Content starts
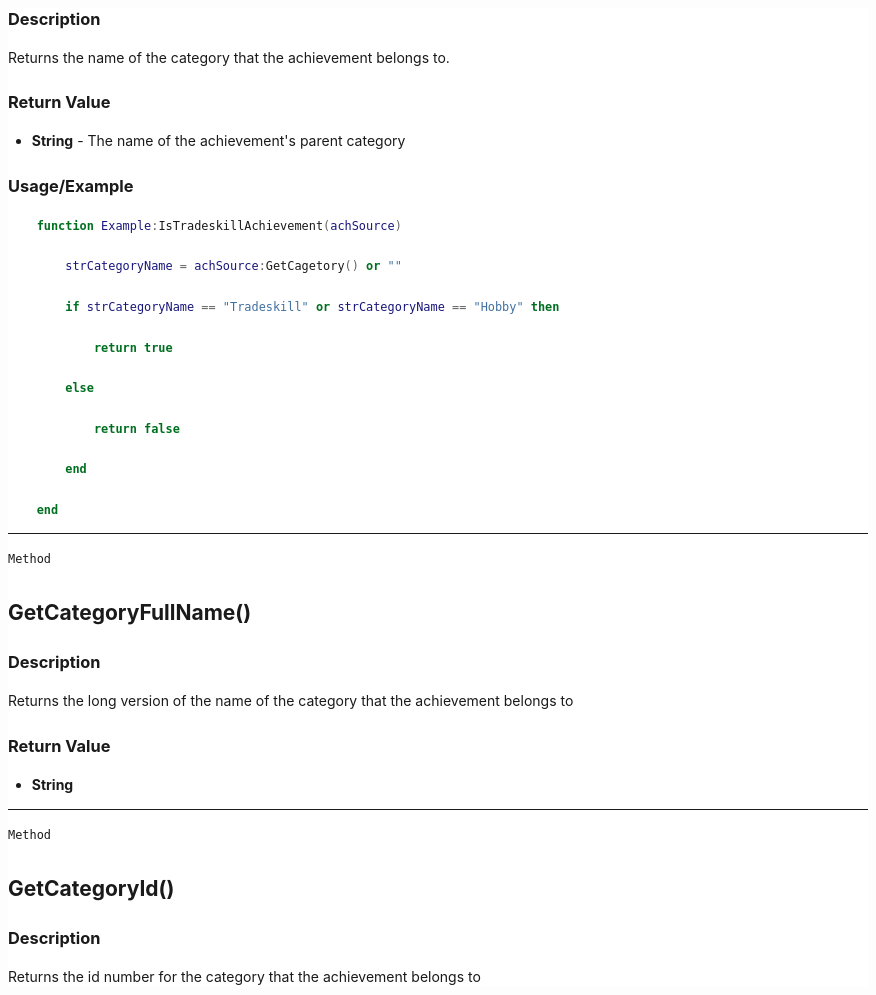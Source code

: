 ### Description

Returns the name of the category that the achievement belongs to.

### Return Value

-   **String** - The name of the achievement's parent category

### Usage/Example

```lua
    function Example:IsTradeskillAchievement(achSource)

        strCategoryName = achSource:GetCagetory() or ""

        if strCategoryName == "Tradeskill" or strCategoryName == "Hobby" then

            return true

        else

            return false

        end

    end
```

------------------------------------------------------------------------

`Method`

GetCategoryFullName()
---------------------

### Description

Returns the long version of the name of the category that the
achievement belongs to

### Return Value

-   **String**

------------------------------------------------------------------------

`Method`

GetCategoryId()
---------------

### Description

Returns the id number for the category that the achievement belongs to
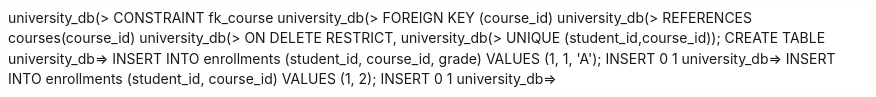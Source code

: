 university_db(> CONSTRAINT fk_course
university_db(> FOREIGN KEY (course_id)
university_db(> REFERENCES courses(course_id)
university_db(> ON DELETE RESTRICT,
university_db(> UNIQUE (student_id,course_id));
CREATE TABLE
university_db=> INSERT INTO enrollments (student_id, course_id, grade) VALUES (1, 1, 'A');
INSERT 0 1
university_db=> INSERT INTO enrollments (student_id, course_id) VALUES (1, 2);
INSERT 0 1
university_db=>
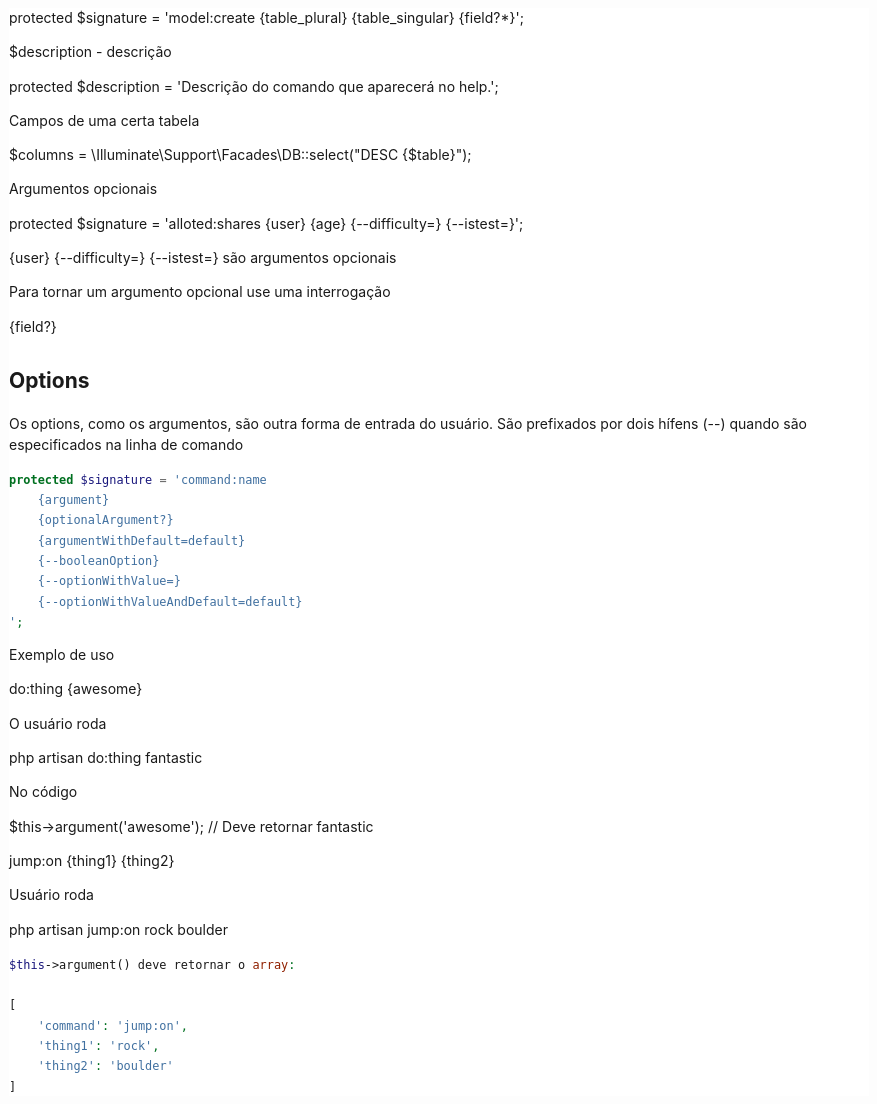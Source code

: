 protected $signature = 'model:create {table_plural} {table_singular} {field?*}';

$description - descrição

protected $description = 'Descrição do comando que aparecerá no help.';

Campos de uma certa tabela

$columns = \Illuminate\Support\Facades\DB::select("DESC {$table}");

Argumentos opcionais

protected $signature = 'alloted:shares {user} {age} {--difficulty=} {--istest=}';

{user} {--difficulty=} {--istest=} são argumentos opcionais

Para tornar um argumento opcional use uma interrogação

{field?}

## Options

Os options, como os argumentos, são outra forma de entrada do usuário. São prefixados por dois hífens (--) quando são especificados na linha de comando
```php
protected $signature = 'command:name
    {argument}
    {optionalArgument?}
    {argumentWithDefault=default}
    {--booleanOption}
    {--optionWithValue=}
    {--optionWithValueAndDefault=default}
';
```
Exemplo de uso

do:thing {awesome}

O usuário roda

php artisan do:thing fantastic

No código

$this->argument('awesome'); // Deve retornar fantastic

jump:on {thing1} {thing2} 

Usuário roda

php artisan jump:on rock boulder
```php
$this->argument() deve retornar o array:

[
    'command': 'jump:on',
    'thing1': 'rock',
    'thing2': 'boulder'
]
```
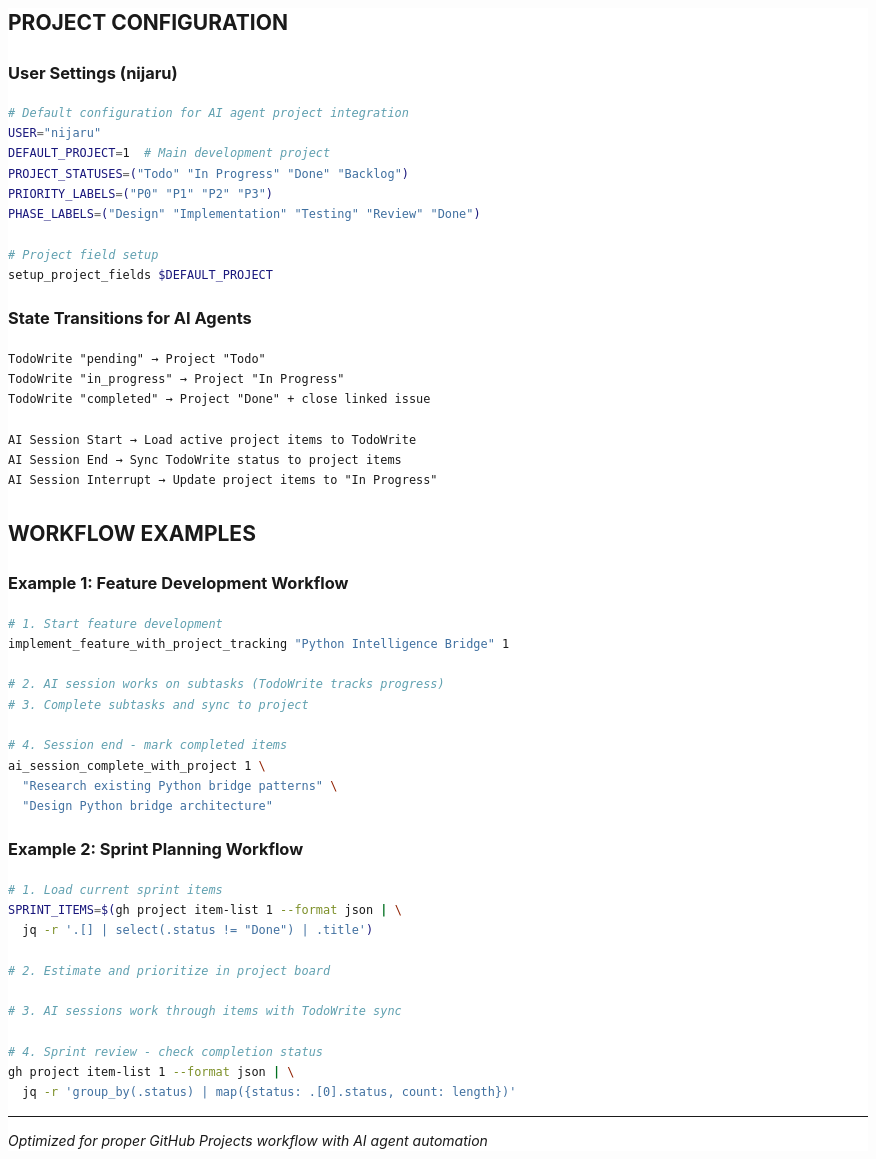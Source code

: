 ## PROJECT CONFIGURATION

### User Settings (nijaru)
```bash
# Default configuration for AI agent project integration
USER="nijaru"
DEFAULT_PROJECT=1  # Main development project
PROJECT_STATUSES=("Todo" "In Progress" "Done" "Backlog")
PRIORITY_LABELS=("P0" "P1" "P2" "P3")
PHASE_LABELS=("Design" "Implementation" "Testing" "Review" "Done")

# Project field setup
setup_project_fields $DEFAULT_PROJECT
```

### State Transitions for AI Agents
```
TodoWrite "pending" → Project "Todo"
TodoWrite "in_progress" → Project "In Progress" 
TodoWrite "completed" → Project "Done" + close linked issue

AI Session Start → Load active project items to TodoWrite
AI Session End → Sync TodoWrite status to project items
AI Session Interrupt → Update project items to "In Progress"
```

## WORKFLOW EXAMPLES

### Example 1: Feature Development Workflow
```bash
# 1. Start feature development
implement_feature_with_project_tracking "Python Intelligence Bridge" 1

# 2. AI session works on subtasks (TodoWrite tracks progress)
# 3. Complete subtasks and sync to project

# 4. Session end - mark completed items  
ai_session_complete_with_project 1 \
  "Research existing Python bridge patterns" \
  "Design Python bridge architecture"
```

### Example 2: Sprint Planning Workflow
```bash
# 1. Load current sprint items
SPRINT_ITEMS=$(gh project item-list 1 --format json | \
  jq -r '.[] | select(.status != "Done") | .title')

# 2. Estimate and prioritize in project board

# 3. AI sessions work through items with TodoWrite sync

# 4. Sprint review - check completion status
gh project item-list 1 --format json | \
  jq -r 'group_by(.status) | map({status: .[0].status, count: length})'
```

---
*Optimized for proper GitHub Projects workflow with AI agent automation*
Content ends
**TASK ITEM:** Exactly as they stand, retype all the entries, but omit the pictures.

**WRITTEN RESPONSE:**
Source code

: ### Description

Returns the name of the category that the achievement belongs to.

### Return Value

-   **String** - The name of the achievement's parent category

### Usage/Example

```lua
    function Example:IsTradeskillAchievement(achSource)

        strCategoryName = achSource:GetCagetory() or ""

        if strCategoryName == "Tradeskill" or strCategoryName == "Hobby" then

            return true

        else

            return false

        end

    end
```

------------------------------------------------------------------------

`Method`

GetCategoryFullName()
---------------------

### Description

Returns the long version of the name of the category that the
achievement belongs to

### Return Value

-   **String**

------------------------------------------------------------------------

`Method`

GetCategoryId()
---------------

### Description

Returns the id number for the category that the achievement belongs to
Source code

: university_db(> CONSTRAINT fk_course
university_db(> FOREIGN KEY (course_id)
university_db(> REFERENCES courses(course_id)
university_db(> ON DELETE RESTRICT,
university_db(> UNIQUE (student_id,course_id));
CREATE TABLE
university_db=> INSERT INTO enrollments (student_id, course_id, grade) VALUES (1, 1, 'A');
INSERT 0 1
university_db=> INSERT INTO enrollments (student_id, course_id) VALUES (1, 2);
INSERT 0 1
university_db=>
Source code

: protected $signature = 'model:create {table_plural} {table_singular} {field?*}';

$description - descrição

protected $description = 'Descrição do comando que aparecerá no help.';

Campos de uma certa tabela

$columns = \Illuminate\Support\Facades\DB::select("DESC {$table}");

Argumentos opcionais

protected $signature = 'alloted:shares {user} {age} {--difficulty=} {--istest=}';

{user} {--difficulty=} {--istest=} são argumentos opcionais

Para tornar um argumento opcional use uma interrogação

{field?}

## Options

Os options, como os argumentos, são outra forma de entrada do usuário. São prefixados por dois hífens (--) quando são especificados na linha de comando
```php
protected $signature = 'command:name
    {argument}
    {optionalArgument?}
    {argumentWithDefault=default}
    {--booleanOption}
    {--optionWithValue=}
    {--optionWithValueAndDefault=default}
';
```
Exemplo de uso

do:thing {awesome}

O usuário roda

php artisan do:thing fantastic

No código

$this->argument('awesome'); // Deve retornar fantastic

jump:on {thing1} {thing2} 

Usuário roda

php artisan jump:on rock boulder
```php
$this->argument() deve retornar o array:

[
    'command': 'jump:on',
    'thing1': 'rock',
    'thing2': 'boulder'
]
```
Source code

: ## PROJECT CONFIGURATION

### User Settings (nijaru)
```bash
# Default configuration for AI agent project integration
USER="nijaru"
DEFAULT_PROJECT=1  # Main development project
PROJECT_STATUSES=("Todo" "In Progress" "Done" "Backlog")
PRIORITY_LABELS=("P0" "P1" "P2" "P3")
PHASE_LABELS=("Design" "Implementation" "Testing" "Review" "Done")

# Project field setup
setup_project_fields $DEFAULT_PROJECT
```

### State Transitions for AI Agents
```
TodoWrite "pending" → Project "Todo"
TodoWrite "in_progress" → Project "In Progress" 
TodoWrite "completed" → Project "Done" + close linked issue

AI Session Start → Load active project items to TodoWrite
AI Session End → Sync TodoWrite status to project items
AI Session Interrupt → Update project items to "In Progress"
```

## WORKFLOW EXAMPLES

### Example 1: Feature Development Workflow
```bash
# 1. Start feature development
implement_feature_with_project_tracking "Python Intelligence Bridge" 1

# 2. AI session works on subtasks (TodoWrite tracks progress)
# 3. Complete subtasks and sync to project

# 4. Session end - mark completed items  
ai_session_complete_with_project 1 \
  "Research existing Python bridge patterns" \
  "Design Python bridge architecture"
```

### Example 2: Sprint Planning Workflow
```bash
# 1. Load current sprint items
SPRINT_ITEMS=$(gh project item-list 1 --format json | \
  jq -r '.[] | select(.status != "Done") | .title')

# 2. Estimate and prioritize in project board

# 3. AI sessions work through items with TodoWrite sync

# 4. Sprint review - check completion status
gh project item-list 1 --format json | \
  jq -r 'group_by(.status) | map({status: .[0].status, count: length})'
```

---
*Optimized for proper GitHub Projects workflow with AI agent automation*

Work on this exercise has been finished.